On venait d’entrer dans la semaine fixée pour le départ. Ce soir-là, Monsieur et Madame Solier étaient absents de leur demeure, retenus, chacun de leur côté, auprès d’un malade et au chevet d’un mourant, tellement la vie de ces deux époux exemplaires aurait pu se résumer en ces deux mots : devoir, charité…

Anne-Marie, se trouvant seule, s’était mise au piano et de sa voix harmonieuse elle chantait un fragment des « Noces de Jeannette, » elle avait choisi — à dessein, sans doute — la gracieuse et touchante romance dans laquelle « Jeannette » exhale ses plaintes à propos de son amour déçu.

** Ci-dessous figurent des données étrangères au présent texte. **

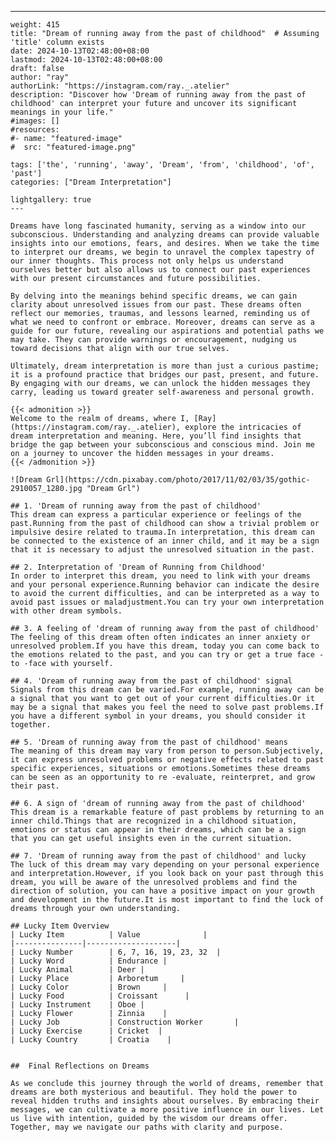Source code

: ---
    weight: 415
    title: "Dream of running away from the past of childhood"  # Assuming 'title' column exists
    date: 2024-10-13T02:48:00+08:00
    lastmod: 2024-10-13T02:48:00+08:00
    draft: false
    author: "ray"
    authorLink: "https://instagram.com/ray._.atelier"
    description: "Discover how 'Dream of running away from the past of childhood' can interpret your future and uncover its significant meanings in your life."
    #images: []
    #resources:
    #- name: "featured-image"
    #  src: "featured-image.png"
    
    tags: ['the', 'running', 'away', 'Dream', 'from', 'childhood', 'of', 'past']
    categories: ["Dream Interpretation"]
    
    lightgallery: true
    ---
    
    Dreams have long fascinated humanity, serving as a window into our subconscious. Understanding and analyzing dreams can provide valuable insights into our emotions, fears, and desires. When we take the time to interpret our dreams, we begin to unravel the complex tapestry of our inner thoughts. This process not only helps us understand ourselves better but also allows us to connect our past experiences with our present circumstances and future possibilities.
    
    By delving into the meanings behind specific dreams, we can gain clarity about unresolved issues from our past. These dreams often reflect our memories, traumas, and lessons learned, reminding us of what we need to confront or embrace. Moreover, dreams can serve as a guide for our future, revealing our aspirations and potential paths we may take. They can provide warnings or encouragement, nudging us toward decisions that align with our true selves.
    
    Ultimately, dream interpretation is more than just a curious pastime; it is a profound practice that bridges our past, present, and future. By engaging with our dreams, we can unlock the hidden messages they carry, leading us toward greater self-awareness and personal growth.
    
    {{< admonition >}}
    Welcome to the realm of dreams, where I, [Ray](https://instagram.com/ray._.atelier), explore the intricacies of dream interpretation and meaning. Here, you’ll find insights that bridge the gap between your subconscious and conscious mind. Join me on a journey to uncover the hidden messages in your dreams.
    {{< /admonition >}}
    
    ![Dream Grl](https://cdn.pixabay.com/photo/2017/11/02/03/35/gothic-2910057_1280.jpg "Dream Grl")
    
    ## 1. 'Dream of running away from the past of childhood'
    This dream can express a particular experience or feelings of the past.Running from the past of childhood can show a trivial problem or impulsive desire related to trauma.In interpretation, this dream can be connected to the existence of an inner child, and it may be a sign that it is necessary to adjust the unresolved situation in the past.
    
    ## 2. Interpretation of 'Dream of Running from Childhood'
    In order to interpret this dream, you need to link with your dreams and your personal experience.Running behavior can indicate the desire to avoid the current difficulties, and can be interpreted as a way to avoid past issues or maladjustment.You can try your own interpretation with other dream symbols.
    
    ## 3. A feeling of 'dream of running away from the past of childhood'
    The feeling of this dream often often indicates an inner anxiety or unresolved problem.If you have this dream, today you can come back to the emotions related to the past, and you can try or get a true face -to -face with yourself.
    
    ## 4. 'Dream of running away from the past of childhood' signal
    Signals from this dream can be varied.For example, running away can be a signal that you want to get out of your current difficulties.Or it may be a signal that makes you feel the need to solve past problems.If you have a different symbol in your dreams, you should consider it together.
    
    ## 5. 'Dream of running away from the past of childhood' means
    The meaning of this dream may vary from person to person.Subjectively, it can express unresolved problems or negative effects related to past specific experiences, situations or emotions.Sometimes these dreams can be seen as an opportunity to re -evaluate, reinterpret, and grow their past.
    
    ## 6. A sign of 'dream of running away from the past of childhood'
    This dream is a remarkable feature of past problems by returning to an inner child.Things that are recognized in a childhood situation, emotions or status can appear in their dreams, which can be a sign that you can get useful insights even in the current situation.
    
    ## 7. 'Dream of running away from the past of childhood' and lucky
    The luck of this dream may vary depending on your personal experience and interpretation.However, if you look back on your past through this dream, you will be aware of the unresolved problems and find the direction of solution, you can have a positive impact on your growth and development in the future.It is most important to find the luck of dreams through your own understanding.
    
    ## Lucky Item Overview
    | Lucky Item          | Value              |
    |---------------|--------------------|
    | Lucky Number        | 6, 7, 16, 19, 23, 32  |
    | Lucky Word          | Endurance |
    | Lucky Animal        | Deer |
    | Lucky Place         | Arboretum     |
    | Lucky Color         | Brown     |
    | Lucky Food          | Croissant      |
    | Lucky Instrument    | Oboe |
    | Lucky Flower        | Zinnia    |
    | Lucky Job           | Construction Worker       |
    | Lucky Exercise      | Cricket  |
    | Lucky Country       | Croatia    |
    
    
    ##  Final Reflections on Dreams
    
    As we conclude this journey through the world of dreams, remember that dreams are both mysterious and beautiful. They hold the power to reveal hidden truths and insights about ourselves. By embracing their messages, we can cultivate a more positive influence in our lives. Let us live with intention, guided by the wisdom our dreams offer. Together, may we navigate our paths with clarity and purpose.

Rodrigue qu’elle croyait hors de la maison, était entré sans bruit et l’écoutait ému, il fut surpris de l’inflexion douloureuse avec laquelle elle modula le plaintif refrain :

 
« Ma pauvre âme est pleine
D’un mortel souci
C’était bien la peine
De l’aimer ainsi. »

Comme elle s’apprêtait à quitter le piano, il s’approcha d’elle : elle sursauta de surprise, elle se doutait si peu de sa présence.

— « Chante encore, petite sœur, lui dit-il, j’aime tant entendre ta jolie voix. »

— « Pas aujourd’hui, répondit-elle, car je suis un peu lasse. »

— « Qu’as-tu ? »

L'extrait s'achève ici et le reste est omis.